The heating temperature here can be appropriately selected according to the type of the thermosetting part and the type of the curing catalyst optionally contained in the cavity-forming composition, but is preferably 180°C to 250°C, more preferably 190°C to 240°C, and particularly preferably 200°C to 230°C.

The heating time is not particularly limited, but is preferably 0.5 to 10 minutes, more preferably 0.5 to 5 minutes.

<Process (C)>

The step (C) is a step of forming an insulating layer on the conductive wiring pattern and the cavity-forming curing material between the conductive wiring patterns after the step (B).

The material of the insulating layer is not particularly limited, and may be an organic material or an inorganic material. When the insulating layer is an inorganic material, its material may include, for example, silicon dioxide, silicon oxycarbide, silicon oxynitride, silicon nitride, silicon carbon nitride (SiCN), aluminum nitride, aluminum oxynitride, aluminum oxide, tantalum oxide, titanium oxide, yttrium oxide, lanthanum oxide, hafnium oxide, zirconium oxide, and mixtures thereof.

The thickness of the insulating layer is not particularly limited, and examples thereof include 0.2 nm to 10 nm.

The method for forming the insulating layer is not particularly limited, but a chemical vapor deposition method (CVD method) is preferable.

That is, in step (C), the insulating layer is preferably formed by chemical vapor deposition.

<Process (D)>

Step (D) is a step of, after step (C), heating the semiconductor substrate to a temperature not lower than the temperature at which the easily degradable portion is thermally decomposed, thereby burning off the cavity-forming solidified material.

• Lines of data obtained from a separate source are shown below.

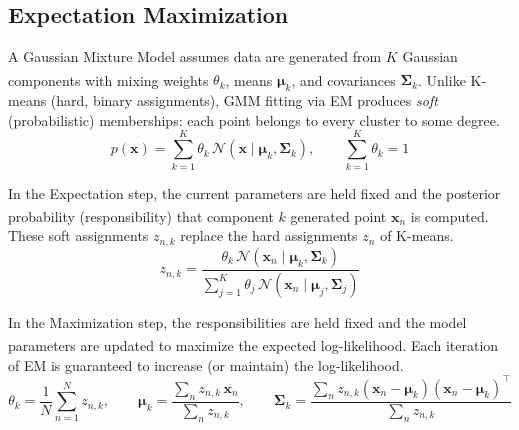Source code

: \subsection{Expectation Maximization}

\begin{tcbitemize}[ skin=sectionraster ]
    \tcbitem[title=Gaussian Mixture Models (GMM), raster multicolumn=3]
    A Gaussian Mixture Model assumes data are generated from $K$ Gaussian components with mixing weights $\theta_k$, means $\boldsymbol{\mu}_k$, and covariances $\boldsymbol{\Sigma}_k$\textsuperscript{\cite[][p.175]{iiiCourseMachineLearning}}. Unlike K-means (hard, binary assignments), GMM fitting via EM produces \emph{soft} (probabilistic) memberships: each point belongs to every cluster to some degree.
    \tcblower
    \begin{equation}
        p(\mathbf{x}) = \sum_{k=1}^{K} \theta_k \,\mathcal{N}(\mathbf{x} \mid \boldsymbol{\mu}_k, \boldsymbol{\Sigma}_k), \qquad \sum_{k=1}^{K}\theta_k = 1
    \end{equation}

    \tcbitem[title={E-Step: Computing Responsibilities}, raster multicolumn=3]
    In the Expectation step, the current parameters are held fixed and the posterior probability (responsibility) that component $k$ generated point $\mathbf{x}_n$ is computed\textsuperscript{\cite[][pp.~175--177]{iiiCourseMachineLearning}}. These soft assignments $z_{n,k}$ replace the hard assignments $z_n$ of K-means.
    \tcblower
    \begin{equation}
        z_{n,k} = \frac{\theta_k \,\mathcal{N}(\mathbf{x}_n \mid \boldsymbol{\mu}_k, \boldsymbol{\Sigma}_k)}
                       {\displaystyle\sum_{j=1}^{K} \theta_j \,\mathcal{N}(\mathbf{x}_n \mid \boldsymbol{\mu}_j, \boldsymbol{\Sigma}_j)}
    \end{equation}

    \tcbitem[title={M-Step: Re-estimating Parameters}, raster multicolumn=6]
    In the Maximization step, the responsibilities are held fixed and the model parameters are updated to maximize the expected log-likelihood\textsuperscript{\cite[][pp.~177--178]{iiiCourseMachineLearning}}. Each iteration of EM is guaranteed to increase (or maintain) the log-likelihood.
    \tcblower
    \begin{equation}
        \theta_k = \frac{1}{N}\sum_{n=1}^{N} z_{n,k}, \qquad
        \boldsymbol{\mu}_k = \frac{\sum_n z_{n,k}\,\mathbf{x}_n}{\sum_n z_{n,k}}, \qquad
        \boldsymbol{\Sigma}_k = \frac{\sum_n z_{n,k}(\mathbf{x}_n - \boldsymbol{\mu}_k)(\mathbf{x}_n - \boldsymbol{\mu}_k)^\top}{\sum_n z_{n,k}}
    \end{equation}


\end{tcbitemize}
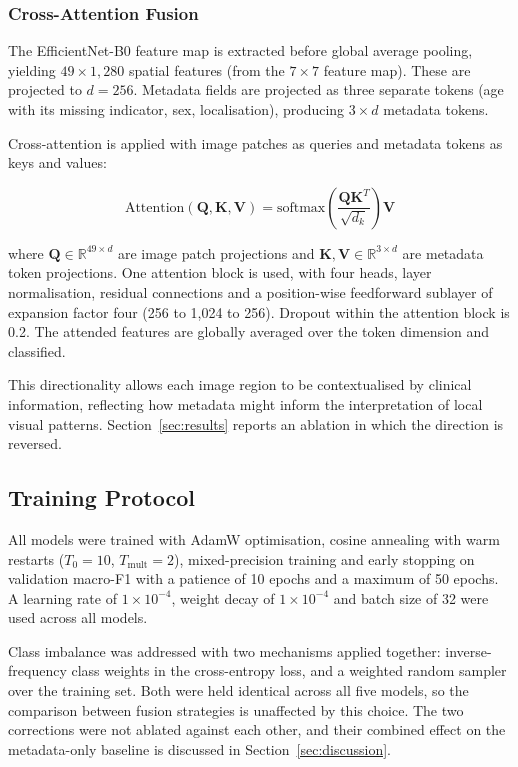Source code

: \documentclass[conference]{IEEEtran}
\begin{document}
\subsubsection{Cross-Attention Fusion}
The EfficientNet-B0 feature map is extracted before global average pooling, yielding $49 \times 1{,}280$ spatial features (from the $7 \times 7$ feature map). These are projected to $d = 256$. Metadata fields are projected as three separate tokens (age with its missing indicator, sex, localisation), producing $3 \times d$ metadata tokens.

Cross-attention is applied with image patches as queries and metadata tokens as keys and values:

\begin{equation}
\text{Attention}(\mathbf{Q}, \mathbf{K}, \mathbf{V}) = \text{softmax}\left(\frac{\mathbf{Q}\mathbf{K}^T}{\sqrt{d_k}}\right)\mathbf{V}
\end{equation}

where $\mathbf{Q} \in \mathbb{R}^{49 \times d}$ are image patch projections and $\mathbf{K}, \mathbf{V} \in \mathbb{R}^{3 \times d}$ are metadata token projections. One attention block is used, with four heads, layer normalisation, residual connections and a position-wise feedforward sublayer of expansion factor four (256 to 1,024 to 256). Dropout within the attention block is 0.2. The attended features are globally averaged over the token dimension and classified.

This directionality allows each image region to be contextualised by clinical information, reflecting how metadata might inform the interpretation of local visual patterns. Section~\ref{sec:results} reports an ablation in which the direction is reversed.

\subsection{Training Protocol}

All models were trained with AdamW optimisation, cosine annealing with warm restarts ($T_0 = 10$, $T_{\text{mult}} = 2$), mixed-precision training and early stopping on validation macro-F1 with a patience of 10 epochs and a maximum of 50 epochs. A learning rate of $1 \times 10^{-4}$, weight decay of $1 \times 10^{-4}$ and batch size of 32 were used across all models.

Class imbalance was addressed with two mechanisms applied together: inverse-frequency class weights in the cross-entropy loss, and a weighted random sampler over the training set. Both were held identical across all five models, so the comparison between fusion strategies is unaffected by this choice. The two corrections were not ablated against each other, and their combined effect on the metadata-only baseline is discussed in Section~\ref{sec:discussion}.
\end{document}
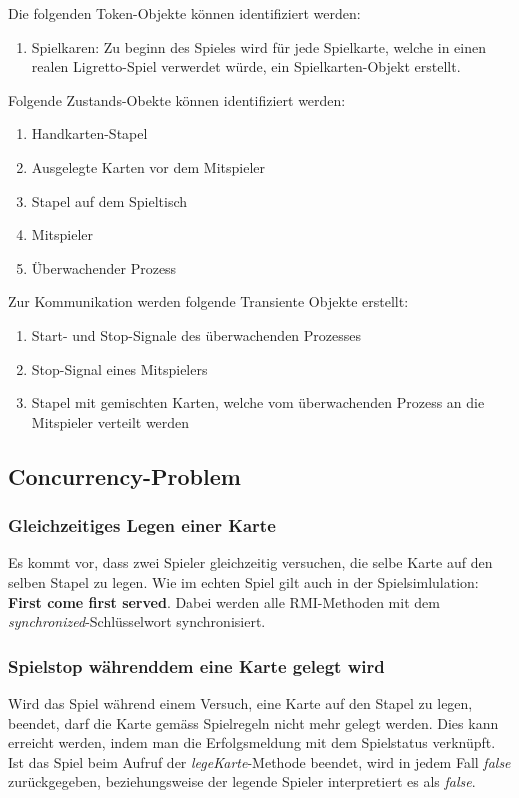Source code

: Die folgenden Token-Objekte können identifiziert werden:
\begin{enumerate}
	\item Spielkaren: Zu beginn des Spieles wird für jede Spielkarte, welche in einen realen Ligretto-Spiel verwerdet würde, ein Spielkarten-Objekt erstellt.
\end{enumerate}

Folgende Zustands-Obekte können identifiziert werden:
\begin{enumerate}
	\item Handkarten-Stapel
	\item Ausgelegte Karten vor dem Mitspieler
	\item Stapel auf dem Spieltisch
	\item Mitspieler
	\item Überwachender Prozess
\end{enumerate}

Zur Kommunikation werden folgende Transiente Objekte erstellt:
\begin{enumerate}
	\item Start- und Stop-Signale des überwachenden Prozesses
	\item Stop-Signal eines Mitspielers
	\item Stapel mit gemischten Karten, welche vom überwachenden Prozess an die Mitspieler verteilt werden
\end{enumerate}


\subsection{Concurrency-Problem}

\subsubsection{Gleichzeitiges Legen einer Karte}
Es kommt vor, dass zwei Spieler gleichzeitig versuchen, die selbe Karte auf den selben Stapel zu legen. Wie im echten Spiel gilt auch in der Spielsimlulation: \textbf{First come first served}. Dabei werden alle RMI-Methoden mit dem \textit{synchronized}-Schlüsselwort synchronisiert.

\subsubsection{Spielstop währenddem eine Karte gelegt wird}
Wird das Spiel während einem Versuch, eine Karte auf den Stapel zu legen, beendet, darf die Karte gemäss Spielregeln nicht mehr gelegt werden. Dies kann erreicht werden, indem man die Erfolgsmeldung mit dem Spielstatus verknüpft. Ist das Spiel beim Aufruf der \textit{legeKarte}-Methode beendet, wird in jedem Fall \textit{false} zurückgegeben, beziehungsweise der legende Spieler interpretiert es als \textit{false}.


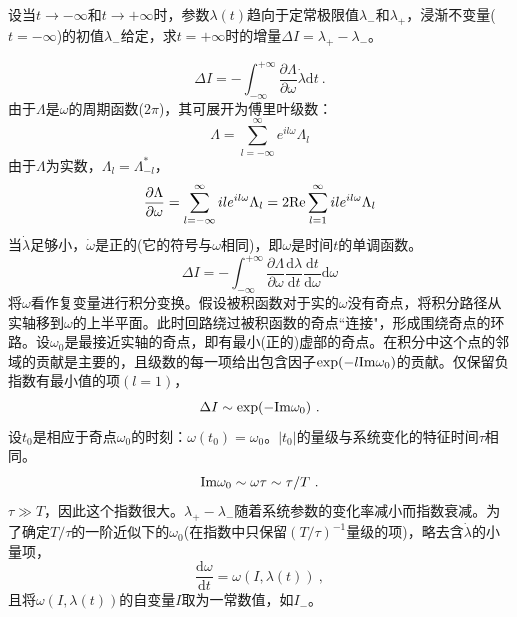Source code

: \documentclass[11pt,a4paper]{article}
\newcommand{\dif}{\mathrm{d}}
\begin{document}
设当$t \rightarrow -\infty$和$t \rightarrow +\infty$时，参数$\lambda(t)$趋向于定常极限值$\lambda_{-}$和$\lambda_{+}$，浸渐不变量($t = -\infty$)的初值$\lambda_{-}$给定，求$t = +\infty$时的增量$\Delta I = \lambda_{+} -\lambda_{-}$。


\begin{equation}
\Delta I = -\int_{-\infty}^{+\infty} \dfrac{\partial \Lambda}{\partial \omega} \dot \lambda  \dif t ~.
\end{equation}
由于$\Lambda$是$\omega$的周期函数($2\pi$)，其可展开为傅里叶级数：
\begin{equation}
\Lambda = \sum_{l=-\infty}^\infty e^{il\omega} \Lambda_l 
\end{equation}
由于$ \Lambda$为实数，$ \Lambda_l  =  \Lambda^\ast_{-l} $，
\begin{equation}
\dfrac{\partial \Lambda}{\partial \omega} = \sum_{l=-\infty}^\infty il e^{il\omega} \Lambda_l = 2{\rm Re} \sum_{l=1}^\infty il e^{il\omega} \Lambda_l
\end{equation}
当$\dot \lambda$足够小，$\dot \omega$是正的(它的符号与$\omega$相同)，即$\omega$是时间$t$的单调函数。
\begin{equation}
\Delta I = -\int_{-\infty}^{+\infty} \dfrac{\partial \Lambda}{\partial \omega} \dfrac{\dif \lambda}{\dif t} \dfrac{\dif t}{\dif \omega} \dif \omega
\end{equation}
将$\omega$看作复变量进行积分变换。假设被积函数对于实的$\omega$没有奇点，将积分路径从实轴移到$\omega$的上半平面。此时回路绕过被积函数的奇点``连接"，形成围绕奇点的环路。设$\omega_0$是最接近实轴的奇点，即有最小(正的)虚部的奇点。在积分中这个点的邻域的贡献是主要的，且级数的每一项给出包含因子$\exp (-l {\rm Im} \omega_0)$的贡献。仅保留负指数有最小值的项$(l=1)$，
\begin{equation}
\Delta I \sim \exp (-{\rm Im} \omega_0) ~.
\end{equation}
设$t_0$是相应于奇点$\omega_0$的时刻：$\omega(t_0) = \omega_0$。$|t_0|$的量级与系统变化的特征时间$\tau$相同。
\begin{equation}
{\rm Im} \omega_0 \sim \omega \tau \sim \tau/T ~.
\end{equation}
$\tau \gg T$，因此这个指数很大。$\lambda_{+} -\lambda_{-}$随着系统参数的变化率减小而指数衰减。为了确定$T/\tau$的一阶近似下的$\omega_0$(在指数中只保留$(T/\tau)^{-1}$量级的项)，略去含$\dot \lambda$的小量项，
\begin{equation}
\dfrac{\dif \omega}{\dif t} = \omega(I, \lambda(t) ) ~,
\end{equation}
且将$\omega(I, \lambda(t) )$的自变量$I$取为一常数值，如$I_{-}$。
\end{document}
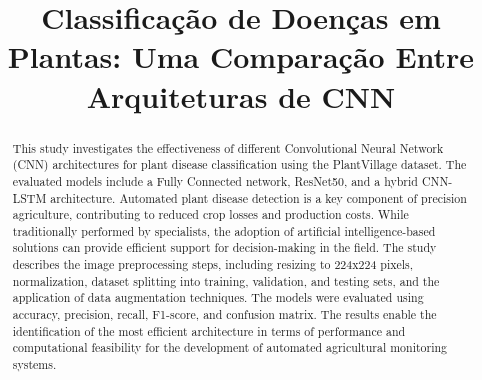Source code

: \documentclass[10pt,conference]{IEEEtran}
\begin{document}
\title{Classificação de Doenças em Plantas: Uma Comparação Entre Arquiteturas de CNN}
\newif\iffinal
\finaltrue
\iffinal
\else
  \author{ID do artigo Latin.science 2020: \cmtid \\ }
\fi
\maketitle
\thispagestyle{fancy}

\begin{abstract}
This study investigates the effectiveness of different Convolutional Neural Network (CNN) architectures for plant disease classification using the PlantVillage dataset. The evaluated models include a Fully Connected network, ResNet50, and a hybrid CNN-LSTM architecture. Automated plant disease detection is a key component of precision agriculture, contributing to reduced crop losses and production costs. While traditionally performed by specialists, the adoption of artificial intelligence-based solutions can provide efficient support for decision-making in the field. The study describes the image preprocessing steps, including resizing to 224x224 pixels, normalization, dataset splitting into training, validation, and testing sets, and the application of data augmentation techniques. The models were evaluated using accuracy, precision, recall, F1-score, and confusion matrix. The results enable the identification of the most efficient architecture in terms of performance and computational feasibility for the development of automated agricultural monitoring systems. 
\end{abstract}
\end{document}
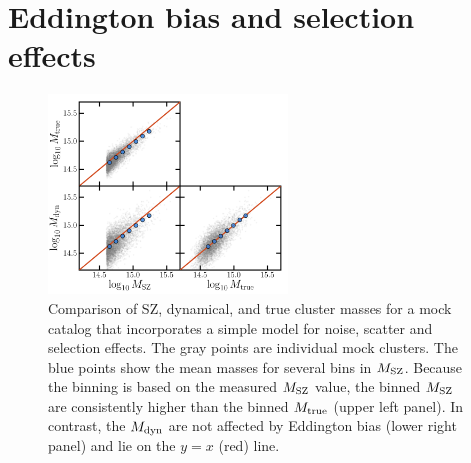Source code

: % 
% 


% 
% 


\setcounter{section}{0}
\renewcommand\thesection{\arabic{chapter}.\Alph{section}}

\section{Eddington bias and selection effects}
\label{ap:bias}

\begin{figure}
\begin{minipage}[b]{2.5in}
 \centerline{\includegraphics[width=2.5in]{chapter3/figure_a1.pdf}}
\end{minipage}
\begin{minipage}[b]{2.3in}
\caption{Comparison of SZ, dynamical, and true cluster masses for a mock catalog that incorporates 
a simple model for noise, scatter and selection effects.  The gray points are individual mock 
clusters. The blue points show the mean masses for several bins in $M_{\rm SZ}$. Because the 
binning is based on the measured $M_{\rm SZ}$ value, the binned $M_{\rm SZ}$ are consistently 
higher than the binned $M_{\rm true}$ (upper left panel).  In contrast, the $M_{\rm dyn}$ are not 
affected by Eddington bias (lower right panel) and lie on the $y=x$ (red) line.}
\label{f:appendix_a1}
\end{minipage}
\end{figure}

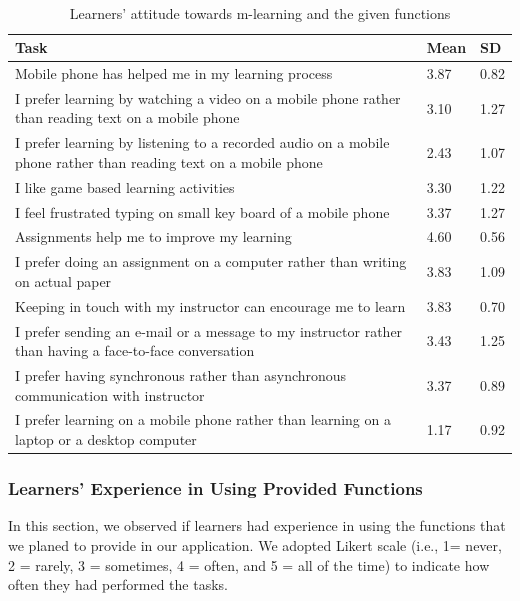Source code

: \documentclass[a4paper,twoside]{article}
\begin{document}
\begin{table}
\centering
\caption{Learners' attitude towards m-learning and the given functions}\
\begin{tabular}[BP]{ | p{12.0cm} | p{1cm} | p{1cm} |}
\hline Task & Mean & SD\\ 
\hline Mobile phone has helped me in my learning process & 3.87 & 0.82\\
\hline I prefer learning by watching a video on a mobile phone rather than reading text on a mobile phone& 3.10 & 1.27 \\
\hline I prefer learning by listening to a recorded audio on a mobile phone rather than reading text on a mobile phone & 2.43 &1.07\\
\hline I like game based learning activities & 3.30 & 1.22\\
\hline I feel frustrated typing on small key board of a mobile phone & 3.37 &1.27\\
\hline Assignments help me to improve my learning & 4.60 & 0.56 \\
\hline I prefer doing an assignment on a computer rather than writing on actual paper & 3.83 & 1.09\\
\hline Keeping in touch with my instructor can encourage me to learn & 3.83 & 0.70\\
\hline I prefer sending an e-mail or a message to my instructor rather than having a face-to-face conversation&3.43 &1.25\\
\hline I prefer having synchronous rather than asynchronous communication with instructor & 3.37 & 0.89\\
\hline I prefer learning on a mobile phone rather than learning on a laptop or a desktop computer & 1.17 &0.92\\
\hline
\end{tabular}
\end{table}
\subsubsection{Learners' Experience in Using Provided Functions}
In this section, we observed if learners had experience in using the functions that we planed to provide in our application. We adopted Likert scale (i.e., 1= never, 2 = rarely, 3 = sometimes, 4 = often, and 5 = all of the time) to indicate how often they had performed the tasks. 
\end{document}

When the cavity-forming curable material is heated to a temperature higher than the temperature at which the easily degradable portion is thermally decomposed, the crosslinked product of the addition polymer of the cavity-forming curable material is decomposed due to the thermal decomposition of the easily degradable portion.

The heating temperature here is not particularly limited as long as it is a temperature at which the cavity-forming curing material disappears, and can be appropriately selected depending on the type of addition polymer, etc., but is preferably 300°C to 500°C, more preferably 350°C to 450°C, and particularly preferably 370°C to 430°C.

The heating time is not particularly limited, but is preferably 5 to 120 minutes, more preferably 10 to 60 minutes.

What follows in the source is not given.